# EXERCISE
Write the listing below out again in full, dropping its pictures.

- Opening Delimiter -

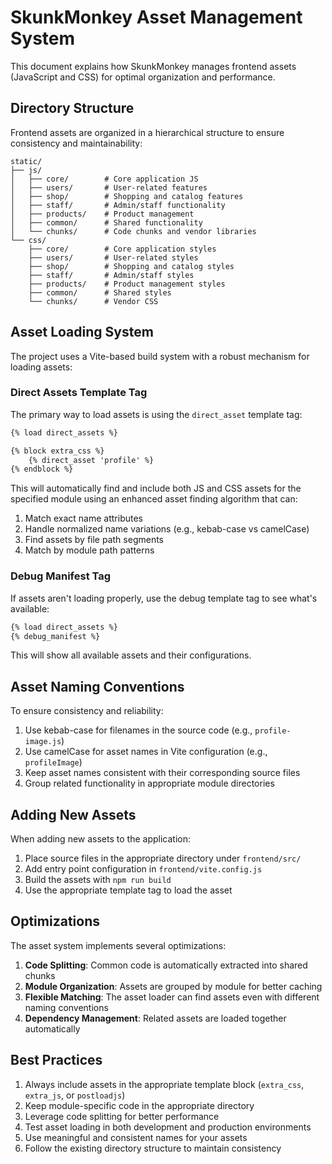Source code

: # SkunkMonkey Asset Management System

This document explains how SkunkMonkey manages frontend assets (JavaScript and CSS) for optimal organization and performance.

## Directory Structure

Frontend assets are organized in a hierarchical structure to ensure consistency and maintainability:

```
static/
├── js/
│   ├── core/        # Core application JS
│   ├── users/       # User-related features
│   ├── shop/        # Shopping and catalog features
│   ├── staff/       # Admin/staff functionality
│   ├── products/    # Product management
│   ├── common/      # Shared functionality
│   └── chunks/      # Code chunks and vendor libraries
└── css/
    ├── core/        # Core application styles
    ├── users/       # User-related styles
    ├── shop/        # Shopping and catalog styles
    ├── staff/       # Admin/staff styles
    ├── products/    # Product management styles
    ├── common/      # Shared styles
    └── chunks/      # Vendor CSS
```

## Asset Loading System

The project uses a Vite-based build system with a robust mechanism for loading assets:

### Direct Assets Template Tag

The primary way to load assets is using the `direct_asset` template tag:

```html
{% load direct_assets %}

{% block extra_css %}
    {% direct_asset 'profile' %}
{% endblock %}
```

This will automatically find and include both JS and CSS assets for the specified module using an enhanced asset finding algorithm that can:

1. Match exact name attributes
2. Handle normalized name variations (e.g., kebab-case vs camelCase)
3. Find assets by file path segments
4. Match by module path patterns

### Debug Manifest Tag

If assets aren't loading properly, use the debug template tag to see what's available:

```html
{% load direct_assets %}
{% debug_manifest %}
```

This will show all available assets and their configurations.

## Asset Naming Conventions

To ensure consistency and reliability:

1. Use kebab-case for filenames in the source code (e.g., `profile-image.js`)
2. Use camelCase for asset names in Vite configuration (e.g., `profileImage`)
3. Keep asset names consistent with their corresponding source files
4. Group related functionality in appropriate module directories

## Adding New Assets

When adding new assets to the application:

1. Place source files in the appropriate directory under `frontend/src/`
2. Add entry point configuration in `frontend/vite.config.js`
3. Build the assets with `npm run build`
4. Use the appropriate template tag to load the asset

## Optimizations

The asset system implements several optimizations:

1. **Code Splitting**: Common code is automatically extracted into shared chunks
2. **Module Organization**: Assets are grouped by module for better caching
3. **Flexible Matching**: The asset loader can find assets even with different naming conventions
4. **Dependency Management**: Related assets are loaded together automatically

## Best Practices

1. Always include assets in the appropriate template block (`extra_css`, `extra_js`, or `postloadjs`)
2. Keep module-specific code in the appropriate directory
3. Leverage code splitting for better performance
4. Test asset loading in both development and production environments
5. Use meaningful and consistent names for your assets
6. Follow the existing directory structure to maintain consistency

- Closing Delimiter -

# SOLUTION
Source code

: # SkunkMonkey Asset Management System

This document explains how SkunkMonkey manages frontend assets (JavaScript and CSS) for optimal organization and performance.

## Directory Structure

Frontend assets are organized in a hierarchical structure to ensure consistency and maintainability:

```
static/
├── js/
│   ├── core/        # Core application JS
│   ├── users/       # User-related features
│   ├── shop/        # Shopping and catalog features
│   ├── staff/       # Admin/staff functionality
│   ├── products/    # Product management
│   ├── common/      # Shared functionality
│   └── chunks/      # Code chunks and vendor libraries
└── css/
    ├── core/        # Core application styles
    ├── users/       # User-related styles
    ├── shop/        # Shopping and catalog styles
    ├── staff/       # Admin/staff styles
    ├── products/    # Product management styles
    ├── common/      # Shared styles
    └── chunks/      # Vendor CSS
```

## Asset Loading System

The project uses a Vite-based build system with a robust mechanism for loading assets:

### Direct Assets Template Tag

The primary way to load assets is using the `direct_asset` template tag:

```html
{% load direct_assets %}

{% block extra_css %}
    {% direct_asset 'profile' %}
{% endblock %}
```

This will automatically find and include both JS and CSS assets for the specified module using an enhanced asset finding algorithm that can:

1. Match exact name attributes
2. Handle normalized name variations (e.g., kebab-case vs camelCase)
3. Find assets by file path segments
4. Match by module path patterns

### Debug Manifest Tag

If assets aren't loading properly, use the debug template tag to see what's available:

```html
{% load direct_assets %}
{% debug_manifest %}
```

This will show all available assets and their configurations.

## Asset Naming Conventions

To ensure consistency and reliability:

1. Use kebab-case for filenames in the source code (e.g., `profile-image.js`)
2. Use camelCase for asset names in Vite configuration (e.g., `profileImage`)
3. Keep asset names consistent with their corresponding source files
4. Group related functionality in appropriate module directories

## Adding New Assets

When adding new assets to the application:

1. Place source files in the appropriate directory under `frontend/src/`
2. Add entry point configuration in `frontend/vite.config.js`
3. Build the assets with `npm run build`
4. Use the appropriate template tag to load the asset

## Optimizations

The asset system implements several optimizations:

1. **Code Splitting**: Common code is automatically extracted into shared chunks
2. **Module Organization**: Assets are grouped by module for better caching
3. **Flexible Matching**: The asset loader can find assets even with different naming conventions
4. **Dependency Management**: Related assets are loaded together automatically

## Best Practices

1. Always include assets in the appropriate template block (`extra_css`, `extra_js`, or `postloadjs`)
2. Keep module-specific code in the appropriate directory
3. Leverage code splitting for better performance
4. Test asset loading in both development and production environments
5. Use meaningful and consistent names for your assets
6. Follow the existing directory structure to maintain consistency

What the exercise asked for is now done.